Enam, Rasulullah ﷺ pernah memberi kesempatan cucunya bermain-main pada punggung beliau saat salat dan memperlama sujud agar tidak mengecewakannya. Tidak mungkin ada keputusan demikian jika tidak terlintas pikiran bagaimana memperlakukan cucu dengan kasih sayang dan ini juga lintasan hati yang tidak terkait urusan salat. Walaupun demikian Rasulullah ﷺ tidak mengulangi salatnya.
Tujuh, Rasulullah ﷺ mengajarkan sujud sahwi. Orang melakukan sujud sahwi jika dia lupa dalam salatnya baik terkait jumlah rakaat maupun yang lainnya. Orang bisa lupa jika lintasan hati selain salat demikian kuat mempengaruhi hatinya. Perintah untuk sujud sahwi tanpa ada perintah mengulangi salat menunjukkan lintasan hati selain urusan salat itu tidak membatalkan salat.
Asy-Syaukani berkata,
“Was-was dalam salat tidak membatalkan salat. Demikian pula semua perbuatan hati, karena tidak ada bedanya” (Nail Al-Author; juz 2 hlm 398)

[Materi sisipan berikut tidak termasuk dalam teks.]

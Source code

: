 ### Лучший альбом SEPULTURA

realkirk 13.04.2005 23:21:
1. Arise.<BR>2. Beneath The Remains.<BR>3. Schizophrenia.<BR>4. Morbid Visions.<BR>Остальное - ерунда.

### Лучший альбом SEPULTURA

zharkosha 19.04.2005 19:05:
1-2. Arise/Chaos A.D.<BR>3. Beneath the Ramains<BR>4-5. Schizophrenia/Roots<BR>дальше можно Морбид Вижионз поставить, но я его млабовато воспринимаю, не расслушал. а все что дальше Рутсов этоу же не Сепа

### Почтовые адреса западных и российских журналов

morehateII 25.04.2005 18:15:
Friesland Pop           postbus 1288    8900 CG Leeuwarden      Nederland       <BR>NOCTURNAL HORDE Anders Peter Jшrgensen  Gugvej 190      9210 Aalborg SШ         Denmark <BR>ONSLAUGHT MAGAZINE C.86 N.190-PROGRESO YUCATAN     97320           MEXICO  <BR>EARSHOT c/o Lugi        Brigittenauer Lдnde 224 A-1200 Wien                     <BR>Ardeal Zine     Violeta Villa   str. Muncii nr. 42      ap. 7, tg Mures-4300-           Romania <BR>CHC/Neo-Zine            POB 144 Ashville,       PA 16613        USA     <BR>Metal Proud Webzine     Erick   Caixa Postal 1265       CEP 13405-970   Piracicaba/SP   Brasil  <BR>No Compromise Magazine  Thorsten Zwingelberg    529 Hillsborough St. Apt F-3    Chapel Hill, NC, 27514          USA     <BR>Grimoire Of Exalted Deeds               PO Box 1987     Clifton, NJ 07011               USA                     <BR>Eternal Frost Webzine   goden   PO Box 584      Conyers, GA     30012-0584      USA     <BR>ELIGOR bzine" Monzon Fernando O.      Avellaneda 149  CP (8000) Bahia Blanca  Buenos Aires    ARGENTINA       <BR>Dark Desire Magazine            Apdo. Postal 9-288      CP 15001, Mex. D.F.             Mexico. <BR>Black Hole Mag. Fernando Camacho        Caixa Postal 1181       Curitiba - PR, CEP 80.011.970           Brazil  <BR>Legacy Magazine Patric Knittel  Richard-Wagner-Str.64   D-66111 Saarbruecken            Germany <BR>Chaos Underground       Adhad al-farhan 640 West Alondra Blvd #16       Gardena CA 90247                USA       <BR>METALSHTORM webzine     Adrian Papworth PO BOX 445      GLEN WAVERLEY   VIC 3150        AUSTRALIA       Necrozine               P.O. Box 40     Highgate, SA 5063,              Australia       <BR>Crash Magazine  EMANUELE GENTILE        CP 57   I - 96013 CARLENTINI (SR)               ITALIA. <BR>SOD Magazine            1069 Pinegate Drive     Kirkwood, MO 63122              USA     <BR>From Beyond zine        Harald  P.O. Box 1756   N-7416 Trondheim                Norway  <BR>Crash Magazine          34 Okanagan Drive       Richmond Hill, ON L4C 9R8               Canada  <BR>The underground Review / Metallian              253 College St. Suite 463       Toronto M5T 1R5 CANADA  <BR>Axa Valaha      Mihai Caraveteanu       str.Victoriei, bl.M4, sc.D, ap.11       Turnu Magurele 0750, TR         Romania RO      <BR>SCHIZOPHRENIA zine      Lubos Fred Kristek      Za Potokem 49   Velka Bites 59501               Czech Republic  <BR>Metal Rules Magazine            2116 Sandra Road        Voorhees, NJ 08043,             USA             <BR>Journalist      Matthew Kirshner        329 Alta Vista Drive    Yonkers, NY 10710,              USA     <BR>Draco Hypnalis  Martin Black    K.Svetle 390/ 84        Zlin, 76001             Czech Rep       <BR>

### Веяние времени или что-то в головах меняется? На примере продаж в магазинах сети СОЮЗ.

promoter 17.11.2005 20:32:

Hanya saja, jika pikiran-pikiran duniawi itu lebih dominan dalam salat, maka yang demikian itu statusnya makruh. An-Nawawi berkata,
“Jika dia memikirkan tentang sesuatu selain salat dan itu dominan maka shalatnya tidak batal tetapi dimakruhkan. Sama saja apakah pikirannya itu terkait hal mubah ataukah hal haram seperti meminum khamr” (Al-Majmu’, juz 4 hlm 102)
Bukan hanya makruh, tetapi pikiran-pikiran yang tidak terkait salat itu juga menentukan sebanyak apa pahalanya tercatat. Orang bisa mendapatkan pahala penuh 100 %, ½, ¼, /1/5, 1/6, 1/7, 1/8, 1/9. atau 1/10 tergantung tingkat kekhusyu’annya dan kemampuannya menjaga konsentrasi saat salat dalam mengingat Allah. Ahmad meriwayatkan,
“Dari Abdullah bin Anamah ia berkata; saya melihat Ammar bin Yasir masuk masjid dan shalat lalu ia meringankannya. Ketika ia keluar, saya pun beranjak menemuinya dan berkata, “Wahai Abul Yaqzhan, sungguh, Anda telah meringankan shalat.” Ammar berkata, “Apakah kamu melihatku mengurangi sedikit pun dari batasan-batasannya?” saya menjawab, “Tidak.” Ammar berkata, “Sesungguhnya saya berusaha mendahului gangguan syetan. Saya mendengar Rasulullah ﷺ bersabda: ‘Sesungguhnya seorang hamba benar-benar menunaikan shalat, namun tidaklah ditulis pahalanya kecuali sepersepuluhnya, sepersembilannya, seperdelapannya, sepertujuhnya, seperenamnya, seperlimanya, seperempatnya, sepertiganya, atau setengahnya.’” (H.R. Ahmad)
Di sinilah salah satu hikmah dari disyariatkannya salat sunnah. Orang yang salat wajibnya ada kekurangan atau tidak sempurna, maka Allah akan menyempurnakannya dengan melihat salat-salat sunah yang dilakukannya sebagaimana dijelaskan dalam hadis berikut ini,
“Dari Nabi ﷺ , beliau bersabda: “Sesungguhnya yang pertama kali akan di hisab dari amal perbuatan manusia pada hari kiamat adalah shalatnya, Allah Jalla wa ‘Azza berfirman kepada Malaikat -Dan Dia lebih mengetahui (amalan seseorang) -; “Periksalah shalat hamba-Ku, sempurnakah atau justru kurang? Sekiranya sempurna, maka catatlah baginya dengan sempurna, dan jika terdapat kekurangan, Allah berfirman; “Periksalah lagi, apakah hamba-Ku memiliki amalan shalat sunnah? Jikalau terdapat shalat sunnahnya, Allah berfirman; “Cukupkanlah kekurangan yang ada pada shalat wajib hamba-Ku itu dengan shalat sunnahnya.” Selanjutnya semua amal manusia di hisab dengan cara demikian.” (H.R. Abu Dawud)
Dengan demikian, lintasan-lintasan hati selain urusan salat itu tidak membatalkan salat. Jika hanya sedikit, maka ia dimaafkan. Jika dominan, maka statusnya makruh. Kendati demikian, pahala salatnya dicatat sesuai dengan tingkat kekhusyu’an. Agar kekurangan-kekurangan yang dilakuakn saat menjalankan salat wajib bisa ditambal, seyogyanya diperbanyak salat sunah.